[DESCRIPTION OF THE TASK]:
Output all of the entries exactly as they are given.

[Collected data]
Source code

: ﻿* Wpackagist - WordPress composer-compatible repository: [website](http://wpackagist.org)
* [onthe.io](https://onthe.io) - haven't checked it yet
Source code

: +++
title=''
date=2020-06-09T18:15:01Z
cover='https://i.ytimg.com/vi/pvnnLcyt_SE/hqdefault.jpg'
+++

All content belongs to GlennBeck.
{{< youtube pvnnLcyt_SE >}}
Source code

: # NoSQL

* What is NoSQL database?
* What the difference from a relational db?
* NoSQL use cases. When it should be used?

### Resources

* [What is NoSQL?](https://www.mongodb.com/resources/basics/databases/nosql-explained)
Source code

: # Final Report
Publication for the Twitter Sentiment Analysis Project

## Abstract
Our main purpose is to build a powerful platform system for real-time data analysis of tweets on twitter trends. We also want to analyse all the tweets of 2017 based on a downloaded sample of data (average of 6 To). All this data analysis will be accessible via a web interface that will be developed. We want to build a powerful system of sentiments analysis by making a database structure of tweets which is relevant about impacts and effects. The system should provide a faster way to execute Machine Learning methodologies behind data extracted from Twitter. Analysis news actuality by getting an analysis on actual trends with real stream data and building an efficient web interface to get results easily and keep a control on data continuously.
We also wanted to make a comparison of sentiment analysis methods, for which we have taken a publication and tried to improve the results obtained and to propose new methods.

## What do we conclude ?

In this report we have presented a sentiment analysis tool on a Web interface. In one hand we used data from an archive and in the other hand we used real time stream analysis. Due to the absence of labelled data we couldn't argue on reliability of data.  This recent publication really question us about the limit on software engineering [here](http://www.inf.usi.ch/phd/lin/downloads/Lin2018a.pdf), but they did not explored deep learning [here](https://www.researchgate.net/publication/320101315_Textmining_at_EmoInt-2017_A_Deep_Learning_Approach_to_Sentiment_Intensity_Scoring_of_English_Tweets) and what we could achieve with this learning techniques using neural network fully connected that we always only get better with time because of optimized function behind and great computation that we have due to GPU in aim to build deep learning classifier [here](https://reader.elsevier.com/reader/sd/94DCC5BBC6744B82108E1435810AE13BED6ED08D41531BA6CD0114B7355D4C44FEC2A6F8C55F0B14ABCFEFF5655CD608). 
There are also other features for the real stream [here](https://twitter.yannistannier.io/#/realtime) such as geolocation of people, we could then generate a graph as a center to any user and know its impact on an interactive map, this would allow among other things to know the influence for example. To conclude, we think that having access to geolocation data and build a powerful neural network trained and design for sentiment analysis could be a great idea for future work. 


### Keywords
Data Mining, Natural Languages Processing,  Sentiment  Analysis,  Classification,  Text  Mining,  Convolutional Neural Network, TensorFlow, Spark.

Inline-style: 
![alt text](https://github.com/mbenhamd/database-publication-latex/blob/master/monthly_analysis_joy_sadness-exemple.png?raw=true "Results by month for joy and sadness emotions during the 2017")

[TASK SOLUTION]:
Source code

: ﻿* Wpackagist - WordPress composer-compatible repository: [website](http://wpackagist.org)
* [onthe.io](https://onthe.io) - haven't checked it yet
Source code

: +++
title=''
date=2020-06-09T18:15:01Z
cover='https://i.ytimg.com/vi/pvnnLcyt_SE/hqdefault.jpg'
+++

All content belongs to GlennBeck.
{{< youtube pvnnLcyt_SE >}}
Source code

: # NoSQL

* What is NoSQL database?
* What the difference from a relational db?
* NoSQL use cases. When it should be used?

### Resources

* [What is NoSQL?](https://www.mongodb.com/resources/basics/databases/nosql-explained)
Source code

: # Final Report
Publication for the Twitter Sentiment Analysis Project

## Abstract
Our main purpose is to build a powerful platform system for real-time data analysis of tweets on twitter trends. We also want to analyse all the tweets of 2017 based on a downloaded sample of data (average of 6 To). All this data analysis will be accessible via a web interface that will be developed. We want to build a powerful system of sentiments analysis by making a database structure of tweets which is relevant about impacts and effects. The system should provide a faster way to execute Machine Learning methodologies behind data extracted from Twitter. Analysis news actuality by getting an analysis on actual trends with real stream data and building an efficient web interface to get results easily and keep a control on data continuously.
We also wanted to make a comparison of sentiment analysis methods, for which we have taken a publication and tried to improve the results obtained and to propose new methods.

## What do we conclude ?

In this report we have presented a sentiment analysis tool on a Web interface. In one hand we used data from an archive and in the other hand we used real time stream analysis. Due to the absence of labelled data we couldn't argue on reliability of data.  This recent publication really question us about the limit on software engineering [here](http://www.inf.usi.ch/phd/lin/downloads/Lin2018a.pdf), but they did not explored deep learning [here](https://www.researchgate.net/publication/320101315_Textmining_at_EmoInt-2017_A_Deep_Learning_Approach_to_Sentiment_Intensity_Scoring_of_English_Tweets) and what we could achieve with this learning techniques using neural network fully connected that we always only get better with time because of optimized function behind and great computation that we have due to GPU in aim to build deep learning classifier [here](https://reader.elsevier.com/reader/sd/94DCC5BBC6744B82108E1435810AE13BED6ED08D41531BA6CD0114B7355D4C44FEC2A6F8C55F0B14ABCFEFF5655CD608). 
There are also other features for the real stream [here](https://twitter.yannistannier.io/#/realtime) such as geolocation of people, we could then generate a graph as a center to any user and know its impact on an interactive map, this would allow among other things to know the influence for example. To conclude, we think that having access to geolocation data and build a powerful neural network trained and design for sentiment analysis could be a great idea for future work. 


### Keywords
Data Mining, Natural Languages Processing,  Sentiment  Analysis,  Classification,  Text  Mining,  Convolutional Neural Network, TensorFlow, Spark.

Inline-style: 
![alt text](https://github.com/mbenhamd/database-publication-latex/blob/master/monthly_analysis_joy_sadness-exemple.png?raw=true "Results by month for joy and sadness emotions during the 2017")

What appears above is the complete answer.